**Try it**
In the listing below, find the line with "1.57\,GB] & 0.693 \\" and the line with "679.5\,KB] & 0.015 \\". Repeat those two lines and all lines between them exactly.

**Data listing**
------------------------------
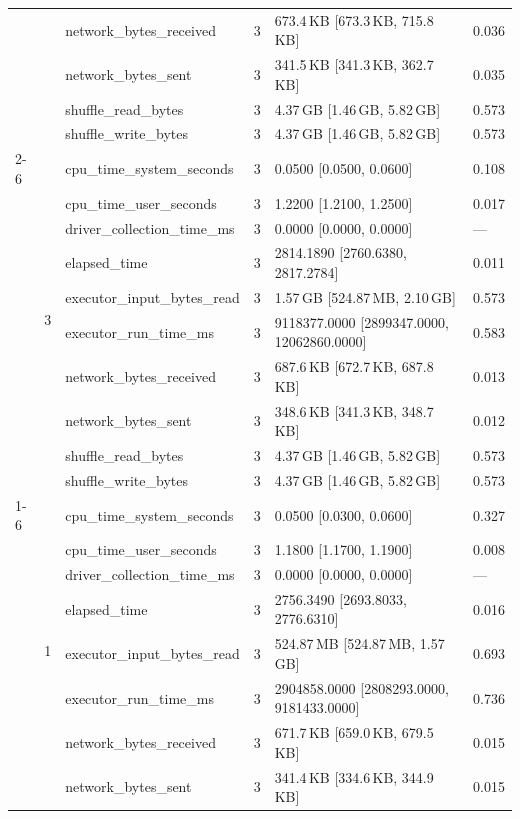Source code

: \begin{tabular}{lllrll}
 &  & network_bytes_received & 3 & 673.4\,KB [673.3\,KB, 715.8\,KB] & 0.036 \\
 &  & network_bytes_sent & 3 & 341.5\,KB [341.3\,KB, 362.7\,KB] & 0.035 \\
 &  & shuffle_read_bytes & 3 & 4.37\,GB [1.46\,GB, 5.82\,GB] & 0.573 \\
 &  & shuffle_write_bytes & 3 & 4.37\,GB [1.46\,GB, 5.82\,GB] & 0.573 \\
\cline{2-6}
 & \multirow[t]{10}{*}{3} & cpu_time_system_seconds & 3 & 0.0500 [0.0500, 0.0600] & 0.108 \\
 &  & cpu_time_user_seconds & 3 & 1.2200 [1.2100, 1.2500] & 0.017 \\
 &  & driver_collection_time_ms & 3 & 0.0000 [0.0000, 0.0000] & --- \\
 &  & elapsed_time & 3 & 2814.1890 [2760.6380, 2817.2784] & 0.011 \\
 &  & executor_input_bytes_read & 3 & 1.57\,GB [524.87\,MB, 2.10\,GB] & 0.573 \\
 &  & executor_run_time_ms & 3 & 9118377.0000 [2899347.0000, 12062860.0000] & 0.583 \\
 &  & network_bytes_received & 3 & 687.6\,KB [672.7\,KB, 687.8\,KB] & 0.013 \\
 &  & network_bytes_sent & 3 & 348.6\,KB [341.3\,KB, 348.7\,KB] & 0.012 \\
 &  & shuffle_read_bytes & 3 & 4.37\,GB [1.46\,GB, 5.82\,GB] & 0.573 \\
 &  & shuffle_write_bytes & 3 & 4.37\,GB [1.46\,GB, 5.82\,GB] & 0.573 \\
\cline{1-6} \cline{2-6}
\multirow[t]{30}{*}{national-scale-spatial-join-databricks-partitioned-16-nodes-small} & \multirow[t]{10}{*}{1} & cpu_time_system_seconds & 3 & 0.0500 [0.0300, 0.0600] & 0.327 \\
 &  & cpu_time_user_seconds & 3 & 1.1800 [1.1700, 1.1900] & 0.008 \\
 &  & driver_collection_time_ms & 3 & 0.0000 [0.0000, 0.0000] & --- \\
 &  & elapsed_time & 3 & 2756.3490 [2693.8033, 2776.6310] & 0.016 \\
 &  & executor_input_bytes_read & 3 & 524.87\,MB [524.87\,MB, 1.57\,GB] & 0.693 \\
 &  & executor_run_time_ms & 3 & 2904858.0000 [2808293.0000, 9181433.0000] & 0.736 \\
 &  & network_bytes_received & 3 & 671.7\,KB [659.0\,KB, 679.5\,KB] & 0.015 \\
 &  & network_bytes_sent & 3 & 341.4\,KB [334.6\,KB, 344.9\,KB] & 0.015 \\

\end{tabular}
------------------------------
**Answer space**
 &  & executor_input_bytes_read & 3 & 524.87\,MB [524.87\,MB, 1.57\,GB] & 0.693 \\
 &  & executor_run_time_ms & 3 & 2904858.0000 [2808293.0000, 9181433.0000] & 0.736 \\
 &  & network_bytes_received & 3 & 671.7\,KB [659.0\,KB, 679.5\,KB] & 0.015 \\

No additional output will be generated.